Quest’ultimo aspetto era, dagli albori dell’agricoltura sino a pochi decenni fa, il principale, obiettivo delle lavorazioni. Con lo sviluppo dei diserbanti questo ruolo ha perso d’importanza.
Il terreno si compatta già nel corso di un solo ciclo colturale per naturale assestamento, per l’azione della pioggia (e dell’irrigazione) per calpestamento di trattori e mezzi di raccolta. Con le lavorazioni si ripristina il “collegamento” fra gli strati eliminando la suola di lavorazione o gli strati profondi compattati dal passaggio di trattori. Acqua e aria devono potersi muovere con una certa rapidità all’interno del suolo. La necessità di raggiungere quest’obiettivo porta ad applicare lavorazioni intense, energiche e profonde che raramente trovano una giustificazione agronomica.
Troppa intensità
Questo continuo eccedere nell’intensità e nella profondità delle lavorazioni ha causato la completa perdita della struttura glomerulare (capace di conferire un’ottima porosità anche in un suolo duro e tenace) e, attraverso l’eccessiva ossigenazione del suolo, la perdita della quota più nobile della sostanza organica.

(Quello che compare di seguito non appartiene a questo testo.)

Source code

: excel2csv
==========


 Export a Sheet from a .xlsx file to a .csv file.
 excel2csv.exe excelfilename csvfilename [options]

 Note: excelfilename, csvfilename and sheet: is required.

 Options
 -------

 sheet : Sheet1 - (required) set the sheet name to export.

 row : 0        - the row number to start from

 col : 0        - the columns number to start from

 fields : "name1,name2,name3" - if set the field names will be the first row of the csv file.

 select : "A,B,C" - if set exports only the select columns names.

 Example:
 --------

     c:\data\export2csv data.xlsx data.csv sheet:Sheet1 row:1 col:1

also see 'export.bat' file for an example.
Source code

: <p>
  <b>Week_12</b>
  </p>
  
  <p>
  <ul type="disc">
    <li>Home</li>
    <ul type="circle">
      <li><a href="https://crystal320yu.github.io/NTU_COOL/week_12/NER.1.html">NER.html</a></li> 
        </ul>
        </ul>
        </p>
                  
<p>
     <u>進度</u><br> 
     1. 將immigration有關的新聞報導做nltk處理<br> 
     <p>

Questo processo involutivo dei suoli prodotto dalle lavorazioni spiega perché gli attuali terreni sono molto più facilmente soggetti a compattazione (con conseguente comparsa di asfissie e ristagni) di un tempo.
Concausa è l’incremento delle masse dei mezzi agricoli, solo raramente compensati dall’adozione di pneumatici adeguati. Il calpestamento del suolo è evidente in superficie, dove riconosciamo l’orma delle ruote, lo è meno in profondità, dove però tende a costituire nel tempo strati poco permeabili. Il calpestamento inoltre si propaga anche lateralmente ampliando, rispetto alla larghezza dello pneumatico, l’area di alterazione della porosità.